Carrots surge ahead

These are good times for British carrots. A combination of steadily improving sales figures, backed by canny and imaginative marketing, is ensuring that the vegetable is strengthening its position at the forefront of UK produce.

According to Freshgro managing director and chairman of the British Carrot Growers’ Association, Martin Evans, the industry has spent 10 years putting forward the health message to consumers, but now is the time to ‘get out there and make it interesting.’

As part of this, the association has been putting a number of initiatives into practice to engage both the general public and children in particular.

The Great British Carrots campaign is now into its second year, with the next generation of consumers very much the focus of attention. In launching this year’s events, Evans pointed out that ‘today’s children are the carrot consumers of the future and it’s our job to make sure that the UK’s favourite vegetable stays that way for generations to come’, in so doing alluding to a Mintel study showing carrots to be the most popular vegetable item.

The campaign takes on a variety of incarnations. At the forefront of this is an interactive puppet roadshow featuring the tale of Captain Carrot and his battles with the evil Baron von Burger and the Noxious Nuggets. Backing this is a ‘Carro Van’, touring shopping centres and handing out carrot samples to the public.

And that is only the start of it. Six new recipes have been created by celebrity chef Rachel Green, with photography by award winning lensman Michael Powell, which are being featured throughout the national and regional press. In the autumn a visit to a carrot farm for children from an inner city school in Leeds is taking place, while a Carrot Carnival will be held at Doddington Hall in Lincoln in late September. Aimed at local primary schoolchildren, a range of activities will include planting carrots, tastings and cookery.

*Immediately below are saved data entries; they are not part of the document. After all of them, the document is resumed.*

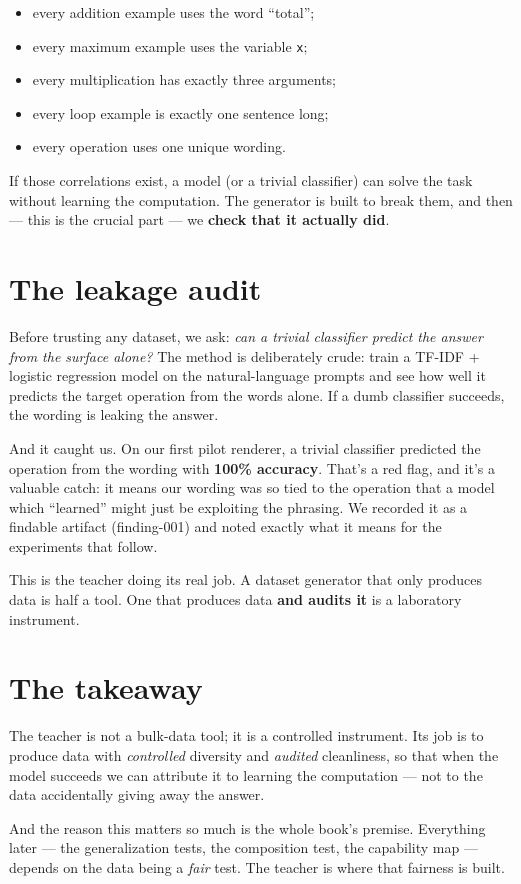 \begin{itemize}
\tightlist
\item
  every addition example uses the word ``total'';
\item
  every maximum example uses the variable \texttt{x};
\item
  every multiplication has exactly three arguments;
\item
  every loop example is exactly one sentence long;
\item
  every operation uses one unique wording.
\end{itemize}

If those correlations exist, a model (or a trivial classifier) can solve
the task without learning the computation. The generator is built to
break them, and then --- this is the crucial part --- we \textbf{check
that it actually did}.

\section{The leakage audit}\label{the-leakage-audit}

Before trusting any dataset, we ask: \emph{can a trivial classifier
predict the answer from the surface alone?} The method is deliberately
crude: train a TF-IDF + logistic regression model on the
natural-language prompts and see how well it predicts the target
operation from the words alone. If a dumb classifier succeeds, the
wording is leaking the answer.

And it caught us. On our first pilot renderer, a trivial classifier
predicted the operation from the wording with \textbf{100\% accuracy}.
That's a red flag, and it's a valuable catch: it means our wording was
so tied to the operation that a model which ``learned'' might just be
exploiting the phrasing. We recorded it as a findable artifact
(finding-001) and noted exactly what it means for the experiments that
follow.

This is the teacher doing its real job. A dataset generator that only
produces data is half a tool. One that produces data \textbf{and audits
it} is a laboratory instrument.

\section{The takeaway}\label{the-takeaway}

The teacher is not a bulk-data tool; it is a controlled instrument. Its
job is to produce data with \emph{controlled} diversity and
\emph{audited} cleanliness, so that when the model succeeds we can
attribute it to learning the computation --- not to the data
accidentally giving away the answer.

And the reason this matters so much is the whole book's premise.
Everything later --- the generalization tests, the composition test, the
capability map --- depends on the data being a \emph{fair} test. The
teacher is where that fairness is built.
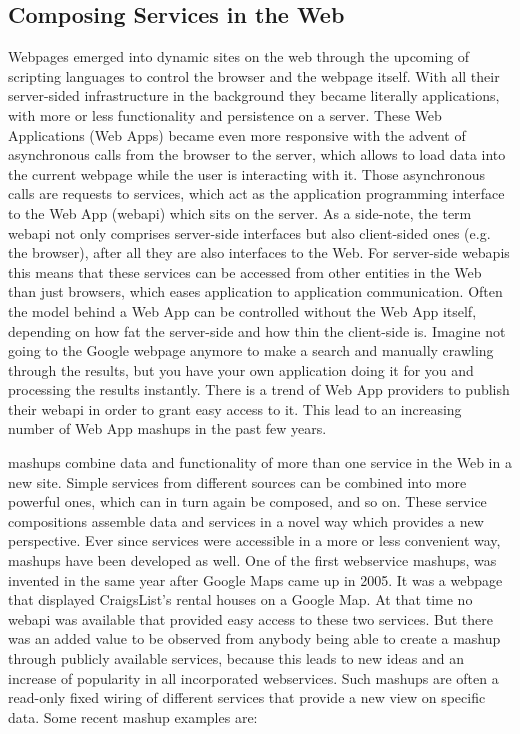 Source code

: \subsection{Composing Services in the Web}
Webpages emerged into dynamic sites on the web through the upcoming of scripting languages to control the browser and the webpage itself.
With all their server-sided infrastructure in the background they became literally applications, with more or less functionality and persistence on a server.
These \textrm{Web Applications (Web Apps)} became even more responsive with the advent of asynchronous calls from the browser to the server, which allows to load data into the current webpage while the user is interacting with it.
Those asynchronous calls are requests to services, which act as the application programming interface to the \textrm{Web App} (\textrm{\gls{webapi}}) which sits on the server.
As a side-note, the term \textrm{\gls{webapi}} not only comprises server-side interfaces but also client-sided ones (e.g. the browser), after all they are also interfaces to the Web.
For server-side \textrm{\gls{webapi}s} this means that these services can be accessed from other entities in the Web than just browsers, which eases application to application communication.
Often the model behind a \textrm{Web App} can be controlled without the \textrm{Web App} itself, depending on how fat the server-side and how thin the client-side is.
Imagine not going to the Google webpage anymore to make a search and manually crawling through the results, but you have your own application doing it for you and processing the results instantly.
There is a trend of \textrm{Web App} providers to publish their \textrm{\gls{webapi}} in order to grant easy access to it.
This lead to an increasing number of \textrm{Web App \glspl{mashup}} in the past few years.

\textrm{\glspl{mashup}} combine data and functionality of more than one service in the Web in a new site.
Simple services from different sources can be combined into more powerful ones, which can in turn again be composed, and so on.
These service compositions assemble data and services in a novel way which provides a new perspective.
Ever since services were accessible in a more or less convenient way, \textrm{\glspl{mashup}} have been developed as well.
One of the first \textrm{\gls{webservice} \glspl{mashup}}\cite{wwwHosuingMaps}, was invented in the same year after Google Maps came up in 2005.
It was a webpage that displayed CraigsList's rental houses on a Google Map.
At that time no \textrm{\gls{webapi}} was available that provided easy access to these two services.
But there was an added value to be observed from anybody being able to create a \textrm{\gls{mashup}} through publicly available services, because this leads to new ideas and an increase of popularity in all incorporated \textrm{\glspl{webservice}}.
Such \textrm{\glspl{mashup}} are often a read-only fixed wiring of different services that provide a new view on specific data.
Some recent \textrm{\gls{mashup}} examples are:


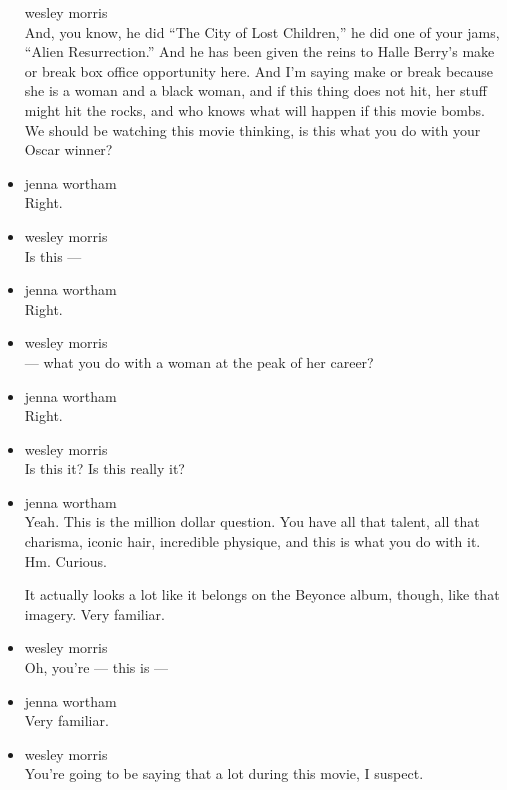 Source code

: \begin{itemize}
  wesley morris\\
  And, you know, he did ``The City of Lost Children,'' he did one of
  your jams, ``Alien Resurrection.'' And he has been given the reins to
  Halle Berry's make or break box office opportunity here. And I'm
  saying make or break because she is a woman and a black woman, and if
  this thing does not hit, her stuff might hit the rocks, and who knows
  what will happen if this movie bombs. We should be watching this movie
  thinking, is this what you do with your Oscar winner?
\item
  jenna wortham\\
  Right.
\item
  wesley morris\\
  Is this ---
\item
  jenna wortham\\
  Right.
\item
  wesley morris\\
  --- what you do with a woman at the peak of her career?
\item
  jenna wortham\\
  Right.
\item
  wesley morris\\
  Is this it? Is this really it?
\item
  jenna wortham\\
  Yeah. This is the million dollar question. You have all that talent,
  all that charisma, iconic hair, incredible physique, and this is what
  you do with it. Hm. Curious.

  It actually looks a lot like it belongs on the Beyonce album, though,
  like that imagery. Very familiar.
\item
  wesley morris\\
  Oh, you're --- this is ---
\item
  jenna wortham\\
  Very familiar.
\item
  wesley morris\\
  You're going to be saying that a lot during this movie, I suspect.


\end{itemize}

Supporting all this are no less than three specific websites, www.britishcarrots.co.uk, a dedicated press area at www.carrots4press.co.uk and the soon-to-be-launched www.carrots4kids.co.uk.

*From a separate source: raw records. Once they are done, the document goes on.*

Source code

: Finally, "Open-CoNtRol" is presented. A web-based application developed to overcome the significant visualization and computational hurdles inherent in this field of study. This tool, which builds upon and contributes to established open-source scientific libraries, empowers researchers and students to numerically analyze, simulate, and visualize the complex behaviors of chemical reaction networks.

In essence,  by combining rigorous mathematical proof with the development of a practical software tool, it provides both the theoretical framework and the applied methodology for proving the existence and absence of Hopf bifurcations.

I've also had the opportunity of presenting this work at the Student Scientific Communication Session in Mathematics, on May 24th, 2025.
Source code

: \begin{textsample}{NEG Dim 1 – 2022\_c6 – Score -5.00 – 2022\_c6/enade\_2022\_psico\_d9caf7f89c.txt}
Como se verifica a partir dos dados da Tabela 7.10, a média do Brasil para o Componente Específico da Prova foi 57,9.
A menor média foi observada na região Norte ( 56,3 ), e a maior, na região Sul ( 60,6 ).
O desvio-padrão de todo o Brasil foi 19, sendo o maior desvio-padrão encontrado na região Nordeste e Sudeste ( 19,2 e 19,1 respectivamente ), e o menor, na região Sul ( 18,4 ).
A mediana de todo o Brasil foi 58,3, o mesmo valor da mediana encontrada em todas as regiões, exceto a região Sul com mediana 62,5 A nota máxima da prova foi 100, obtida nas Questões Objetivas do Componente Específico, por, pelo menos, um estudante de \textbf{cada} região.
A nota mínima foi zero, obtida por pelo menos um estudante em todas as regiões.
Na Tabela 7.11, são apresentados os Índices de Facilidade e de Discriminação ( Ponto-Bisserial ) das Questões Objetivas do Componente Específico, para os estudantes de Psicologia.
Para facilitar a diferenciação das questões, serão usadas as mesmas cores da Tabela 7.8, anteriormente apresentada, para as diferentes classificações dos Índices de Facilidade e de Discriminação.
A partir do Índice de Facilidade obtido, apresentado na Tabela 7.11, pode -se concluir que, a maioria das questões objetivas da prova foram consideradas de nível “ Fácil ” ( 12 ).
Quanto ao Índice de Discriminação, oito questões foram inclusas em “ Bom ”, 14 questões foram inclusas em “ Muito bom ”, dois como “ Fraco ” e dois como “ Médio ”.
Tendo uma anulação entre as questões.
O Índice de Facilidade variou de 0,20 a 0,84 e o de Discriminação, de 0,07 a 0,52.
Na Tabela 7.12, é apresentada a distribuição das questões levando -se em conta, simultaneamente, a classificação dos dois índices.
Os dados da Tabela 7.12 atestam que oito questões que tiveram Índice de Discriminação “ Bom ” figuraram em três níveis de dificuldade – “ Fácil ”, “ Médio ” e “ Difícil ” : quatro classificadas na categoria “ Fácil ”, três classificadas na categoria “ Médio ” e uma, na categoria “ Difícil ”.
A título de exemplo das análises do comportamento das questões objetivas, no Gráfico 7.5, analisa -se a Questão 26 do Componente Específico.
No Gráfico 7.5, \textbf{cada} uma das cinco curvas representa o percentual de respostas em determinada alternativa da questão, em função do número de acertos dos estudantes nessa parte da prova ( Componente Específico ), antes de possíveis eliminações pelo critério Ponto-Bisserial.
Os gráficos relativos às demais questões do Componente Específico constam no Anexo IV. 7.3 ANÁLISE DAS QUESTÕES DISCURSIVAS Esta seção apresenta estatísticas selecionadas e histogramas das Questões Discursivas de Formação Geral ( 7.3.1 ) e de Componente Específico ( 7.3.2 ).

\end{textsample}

The campaign has received significant support from UK growers. Leading carrot producer Guy Poskitt told Commercial Grower that the various initiatives are a ‘tremendous effort, particularly in view of the limited resources available to the sector.’ He strongly backed the approach of targeting children - ‘tomorrow’s consumers’ - adding that for the long term future of the sector engaging kids with vegetables is absolutely crucial.

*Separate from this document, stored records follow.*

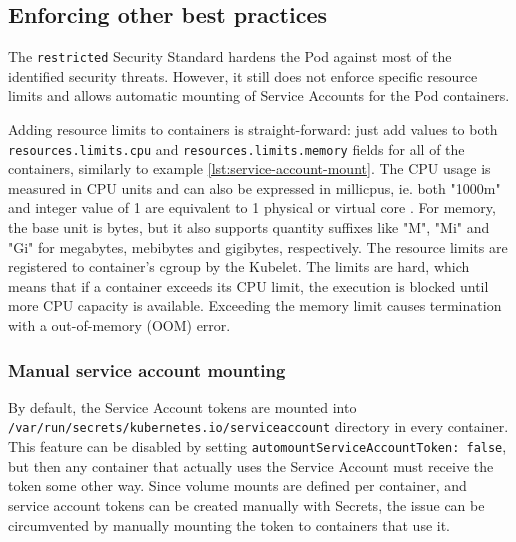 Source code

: \documentclass[english, 12pt, a4paper, sci, utf8, a-2b, online]{aaltothesis}
\begin{document}

\subsection{Enforcing other best practices}

The \texttt{restricted} Security Standard hardens the Pod against most of the identified security threats. However, it still does not enforce specific resource limits and allows automatic mounting of Service Accounts for the Pod containers.

Adding resource limits to containers is straight-forward: just add values to both \texttt{resources.limits.cpu} and \texttt{resources.limits.memory} fields for all of the containers, similarly to example \ref{lst:service-account-mount}. The CPU usage is measured in CPU units and can also be expressed in millicpus, ie. both "1000m" and integer value of 1 are equivalent to 1 physical or virtual core \cite{k8s-docs-resources}. For memory, the base unit is bytes, but it also supports quantity suffixes like "M", "Mi" and "Gi" for megabytes, mebibytes and gigibytes, respectively. The resource limits are registered to container's cgroup by the Kubelet. The limits are hard, which means that if a container exceeds its CPU limit, the execution is blocked until more CPU capacity is available. Exceeding the memory limit causes termination with a out-of-memory (OOM) error.

\subsubsection{Manual service account mounting}

By default, the Service Account tokens are mounted into \texttt{/var/run/secrets/kubernetes.io/serviceaccount} directory in every container. This feature can be disabled by setting \texttt{automountServiceAccountToken: false}, but then any container that actually uses the Service Account must receive the token some other way. Since volume mounts are defined per container, and service account tokens can be created manually with Secrets, the issue can be circumvented by manually mounting the token to containers that use it.
\end{document}
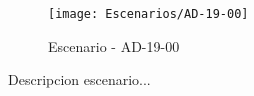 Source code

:\begin{figure}[H]
\centering
\texttt{[image: Escenarios/AD-19-00]}
\caption{Escenario - AD-19-00}
\label{fig:AD-19-00}
\end{figure}

Descripcion escenario...
\clearpage
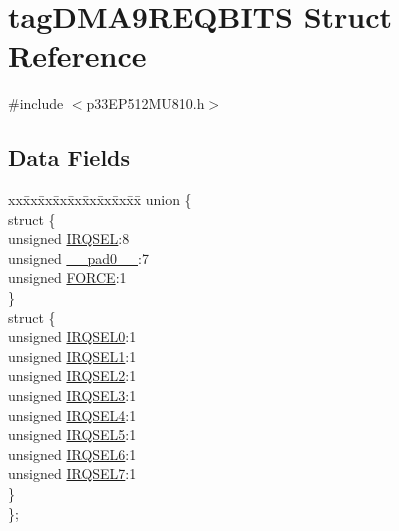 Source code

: \hypertarget{structtag_d_m_a9_r_e_q_b_i_t_s}{}\section{tag\+D\+M\+A9\+R\+E\+Q\+B\+I\+TS Struct Reference}
\label{structtag_d_m_a9_r_e_q_b_i_t_s}


{\ttfamily \#include $<$p33\+E\+P512\+M\+U810.\+h$>$}

\subsection*{Data Fields}
\begin{DoxyCompactItemize}
\item 
\begin{tabbing}
xx\=xx\=xx\=xx\=xx\=xx\=xx\=xx\=xx\=\kill
union \{\\
\>struct \{\\
\>\>unsigned \hyperlink{structtag_d_m_a9_r_e_q_b_i_t_s_a5e70ba01366ab2f37371d52661dd93b2}{IRQSEL}:8\\
\>\>unsigned \hyperlink{structtag_d_m_a9_r_e_q_b_i_t_s_adf71f3d8410c1f1dbbc96680a92c49af}{\_\_pad0\_\_}:7\\
\>\>unsigned \hyperlink{structtag_d_m_a9_r_e_q_b_i_t_s_a9b378a7ffc1ab4bc4a3710fb36389180}{FORCE}:1\\
\>\} \\
\>struct \{\\
\>\>unsigned \hyperlink{structtag_d_m_a9_r_e_q_b_i_t_s_ac73241b8f783760c9192dfd8a0773cad}{IRQSEL0}:1\\
\>\>unsigned \hyperlink{structtag_d_m_a9_r_e_q_b_i_t_s_a45e1f083e5a8a59f25acc35910732426}{IRQSEL1}:1\\
\>\>unsigned \hyperlink{structtag_d_m_a9_r_e_q_b_i_t_s_a60dda7474727b3624ca25fa0067a8924}{IRQSEL2}:1\\
\>\>unsigned \hyperlink{structtag_d_m_a9_r_e_q_b_i_t_s_aeaafe1b8c89398ed382054ab628aed78}{IRQSEL3}:1\\
\>\>unsigned \hyperlink{structtag_d_m_a9_r_e_q_b_i_t_s_a91c4162e0f3d4ac7adcdb49302f19840}{IRQSEL4}:1\\
\>\>unsigned \hyperlink{structtag_d_m_a9_r_e_q_b_i_t_s_a6382d50430464cf20b3dee3dbf2e8c01}{IRQSEL5}:1\\
\>\>unsigned \hyperlink{structtag_d_m_a9_r_e_q_b_i_t_s_ace52408ef8c29561f3c56a3fbcbc8217}{IRQSEL6}:1\\
\>\>unsigned \hyperlink{structtag_d_m_a9_r_e_q_b_i_t_s_acce7dedecdf1f53cdbead3edf7c5d53a}{IRQSEL7}:1\\
\>\} \\
\}; \\

\end{tabbing}\end{DoxyCompactItemize}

While offering his backing to the government’s healthy eating schemes, Poskitt still believes it is vital for individual crop sectors to promote themselves. While cut snack and prepared carrots are experiencing a real upsurge, he reports, life is still tough for growers of loose. Specific promotions can be beneficial for all varieties.

Poskitt was one of a number of UK carrot growers making an appearance at the BBC Good Food Show last year, which gave them access to a sizeable 130,000 consumers over the course of the exhibition. Poskitt describes the experience as invaluable, and a great opportunity to work together to promote the crop.

Indeed, last year was a good one for the UK carrot sector overall. With declining sales figures seemingly now a thing of the past, expenditure was up over two percent and volume sales over one percent, small changes which make a significant impact on the overall market value.

Carrots were splashed well and truly across the public radar, appearing in the spotlight on BBC Breakfast and Radio Two’s Steve Wright show, among others, and featuring in numerous consumer articles.

Statistically, according to the Great British Carrots campaign, £280 million is spent every year in Britain on carrots alone, with 22 billion seeds planted in the country leading to the production of 100 of the vegetable per year for every member of the population.

Around 9,000 hectares, or twice the area as that produced in the Netherlands, is planted, with all the root tips - if laid end to end - stretching far enough to make 2.5 return trips to the moon.

Martin Evans concludes that there is much to toast in terms of UK growers’ performance at present, particularly the fact that the industry has achieved year round supply of carrots this year. Growing in locations from across the British Isles, the sector has been able to meet consumer and retailer demands for lower ‘food miles’ and a greater proportion of locally produced food.